Every word of every entry must be retyped exactly.

---------- Task inputs

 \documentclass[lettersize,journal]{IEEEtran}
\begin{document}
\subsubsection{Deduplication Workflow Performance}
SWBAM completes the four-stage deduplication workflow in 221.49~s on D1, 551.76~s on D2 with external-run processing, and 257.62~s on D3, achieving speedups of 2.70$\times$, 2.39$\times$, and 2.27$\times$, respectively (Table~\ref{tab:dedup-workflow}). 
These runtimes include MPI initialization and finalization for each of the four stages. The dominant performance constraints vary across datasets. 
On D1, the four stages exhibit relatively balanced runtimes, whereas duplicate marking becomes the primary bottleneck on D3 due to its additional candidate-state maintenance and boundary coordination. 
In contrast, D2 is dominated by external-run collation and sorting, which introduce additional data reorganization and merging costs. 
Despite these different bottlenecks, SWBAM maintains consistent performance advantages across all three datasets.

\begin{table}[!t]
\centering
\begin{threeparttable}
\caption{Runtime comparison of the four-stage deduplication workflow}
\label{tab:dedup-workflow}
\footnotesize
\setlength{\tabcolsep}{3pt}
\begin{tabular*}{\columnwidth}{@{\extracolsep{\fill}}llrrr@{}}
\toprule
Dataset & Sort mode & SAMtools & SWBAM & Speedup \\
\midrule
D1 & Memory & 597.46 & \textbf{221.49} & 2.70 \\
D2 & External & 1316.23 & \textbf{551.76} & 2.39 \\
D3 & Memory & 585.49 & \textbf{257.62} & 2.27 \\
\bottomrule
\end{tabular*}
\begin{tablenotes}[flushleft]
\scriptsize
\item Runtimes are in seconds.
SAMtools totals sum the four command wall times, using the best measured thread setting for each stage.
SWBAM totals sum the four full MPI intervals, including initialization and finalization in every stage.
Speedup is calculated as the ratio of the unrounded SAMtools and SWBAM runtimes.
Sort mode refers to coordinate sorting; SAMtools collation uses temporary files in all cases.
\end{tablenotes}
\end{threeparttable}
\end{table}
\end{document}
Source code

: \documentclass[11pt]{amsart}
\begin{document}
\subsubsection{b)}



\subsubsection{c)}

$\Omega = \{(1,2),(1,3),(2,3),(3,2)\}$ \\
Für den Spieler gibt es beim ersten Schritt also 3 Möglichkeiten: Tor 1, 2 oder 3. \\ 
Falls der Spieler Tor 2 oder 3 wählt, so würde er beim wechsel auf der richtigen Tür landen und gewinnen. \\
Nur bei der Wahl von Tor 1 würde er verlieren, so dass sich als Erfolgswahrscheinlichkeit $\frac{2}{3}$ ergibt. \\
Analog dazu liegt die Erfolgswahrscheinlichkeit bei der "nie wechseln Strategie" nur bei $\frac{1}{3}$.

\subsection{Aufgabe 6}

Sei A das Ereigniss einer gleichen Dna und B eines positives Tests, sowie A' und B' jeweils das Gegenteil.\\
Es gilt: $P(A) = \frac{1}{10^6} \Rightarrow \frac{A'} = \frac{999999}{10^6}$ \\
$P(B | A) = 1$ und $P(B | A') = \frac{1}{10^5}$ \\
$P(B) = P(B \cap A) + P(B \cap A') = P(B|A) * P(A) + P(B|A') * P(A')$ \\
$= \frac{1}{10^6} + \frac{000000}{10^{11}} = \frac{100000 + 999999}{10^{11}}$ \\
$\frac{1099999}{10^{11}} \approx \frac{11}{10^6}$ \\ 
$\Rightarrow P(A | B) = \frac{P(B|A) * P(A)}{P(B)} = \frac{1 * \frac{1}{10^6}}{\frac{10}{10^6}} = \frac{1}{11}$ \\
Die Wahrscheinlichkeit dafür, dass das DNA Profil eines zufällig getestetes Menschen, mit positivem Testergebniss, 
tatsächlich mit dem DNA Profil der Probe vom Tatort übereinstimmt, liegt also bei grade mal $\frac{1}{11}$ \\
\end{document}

--------------------

### Answer below
 \documentclass[lettersize,journal]{IEEEtran}
\begin{document}
\subsubsection{Deduplication Workflow Performance}
SWBAM completes the four-stage deduplication workflow in 221.49~s on D1, 551.76~s on D2 with external-run processing, and 257.62~s on D3, achieving speedups of 2.70$\times$, 2.39$\times$, and 2.27$\times$, respectively (Table~\ref{tab:dedup-workflow}). 
These runtimes include MPI initialization and finalization for each of the four stages. The dominant performance constraints vary across datasets. 
On D1, the four stages exhibit relatively balanced runtimes, whereas duplicate marking becomes the primary bottleneck on D3 due to its additional candidate-state maintenance and boundary coordination. 
In contrast, D2 is dominated by external-run collation and sorting, which introduce additional data reorganization and merging costs. 
Despite these different bottlenecks, SWBAM maintains consistent performance advantages across all three datasets.

\begin{table}[!t]
\centering
\begin{threeparttable}
\caption{Runtime comparison of the four-stage deduplication workflow}
\label{tab:dedup-workflow}
\footnotesize
\setlength{\tabcolsep}{3pt}
\begin{tabular*}{\columnwidth}{@{\extracolsep{\fill}}llrrr@{}}
\toprule
Dataset & Sort mode & SAMtools & SWBAM & Speedup \\
\midrule
D1 & Memory & 597.46 & \textbf{221.49} & 2.70 \\
D2 & External & 1316.23 & \textbf{551.76} & 2.39 \\
D3 & Memory & 585.49 & \textbf{257.62} & 2.27 \\
\bottomrule
\end{tabular*}
\begin{tablenotes}[flushleft]
\scriptsize
\item Runtimes are in seconds.
SAMtools totals sum the four command wall times, using the best measured thread setting for each stage.
SWBAM totals sum the four full MPI intervals, including initialization and finalization in every stage.
Speedup is calculated as the ratio of the unrounded SAMtools and SWBAM runtimes.
Sort mode refers to coordinate sorting; SAMtools collation uses temporary files in all cases.
\end{tablenotes}
\end{threeparttable}
\end{table}
\end{document}
Source code

: \documentclass[11pt]{amsart}
\begin{document}
\subsubsection{b)}



\subsubsection{c)}

$\Omega = \{(1,2),(1,3),(2,3),(3,2)\}$ \\
Für den Spieler gibt es beim ersten Schritt also 3 Möglichkeiten: Tor 1, 2 oder 3. \\ 
Falls der Spieler Tor 2 oder 3 wählt, so würde er beim wechsel auf der richtigen Tür landen und gewinnen. \\
Nur bei der Wahl von Tor 1 würde er verlieren, so dass sich als Erfolgswahrscheinlichkeit $\frac{2}{3}$ ergibt. \\
Analog dazu liegt die Erfolgswahrscheinlichkeit bei der "nie wechseln Strategie" nur bei $\frac{1}{3}$.

\subsection{Aufgabe 6}

Sei A das Ereigniss einer gleichen Dna und B eines positives Tests, sowie A' und B' jeweils das Gegenteil.\\
Es gilt: $P(A) = \frac{1}{10^6} \Rightarrow \frac{A'} = \frac{999999}{10^6}$ \\
$P(B | A) = 1$ und $P(B | A') = \frac{1}{10^5}$ \\
$P(B) = P(B \cap A) + P(B \cap A') = P(B|A) * P(A) + P(B|A') * P(A')$ \\
$= \frac{1}{10^6} + \frac{000000}{10^{11}} = \frac{100000 + 999999}{10^{11}}$ \\
$\frac{1099999}{10^{11}} \approx \frac{11}{10^6}$ \\ 
$\Rightarrow P(A | B) = \frac{P(B|A) * P(A)}{P(B)} = \frac{1 * \frac{1}{10^6}}{\frac{10}{10^6}} = \frac{1}{11}$ \\
Die Wahrscheinlichkeit dafür, dass das DNA Profil eines zufällig getestetes Menschen, mit positivem Testergebniss, 
tatsächlich mit dem DNA Profil der Probe vom Tatort übereinstimmt, liegt also bei grade mal $\frac{1}{11}$ \\
\end{document}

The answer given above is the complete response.